■ Assigned task:
Where the string "static" occurs in a line of the entries below, copy that line.

%%

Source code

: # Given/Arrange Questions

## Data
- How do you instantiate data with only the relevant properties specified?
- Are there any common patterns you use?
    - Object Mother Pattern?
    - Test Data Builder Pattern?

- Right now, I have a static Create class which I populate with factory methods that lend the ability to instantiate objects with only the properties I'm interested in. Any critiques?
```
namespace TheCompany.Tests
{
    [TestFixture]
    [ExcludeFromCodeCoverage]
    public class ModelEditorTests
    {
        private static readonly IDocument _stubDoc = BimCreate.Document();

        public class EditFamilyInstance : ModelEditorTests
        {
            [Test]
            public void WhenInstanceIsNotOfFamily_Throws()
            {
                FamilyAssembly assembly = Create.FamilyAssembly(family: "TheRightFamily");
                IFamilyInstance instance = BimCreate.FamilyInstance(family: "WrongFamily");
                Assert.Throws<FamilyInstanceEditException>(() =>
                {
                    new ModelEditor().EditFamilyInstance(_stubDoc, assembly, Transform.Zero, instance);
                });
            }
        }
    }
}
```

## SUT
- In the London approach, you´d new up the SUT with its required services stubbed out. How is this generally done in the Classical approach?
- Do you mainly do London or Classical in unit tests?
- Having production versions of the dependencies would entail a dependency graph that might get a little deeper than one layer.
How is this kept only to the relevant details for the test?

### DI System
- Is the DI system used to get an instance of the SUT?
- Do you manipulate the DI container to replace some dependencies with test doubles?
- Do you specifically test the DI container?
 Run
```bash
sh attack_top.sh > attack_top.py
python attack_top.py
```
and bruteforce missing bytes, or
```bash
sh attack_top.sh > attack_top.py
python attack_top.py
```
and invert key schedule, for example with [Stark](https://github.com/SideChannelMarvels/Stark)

%%

■ Task output:
- Right now, I have a static Create class which I populate with factory methods that lend the ability to instantiate objects with only the properties I'm interested in. Any critiques?
        private static readonly IDocument _stubDoc = BimCreate.Document();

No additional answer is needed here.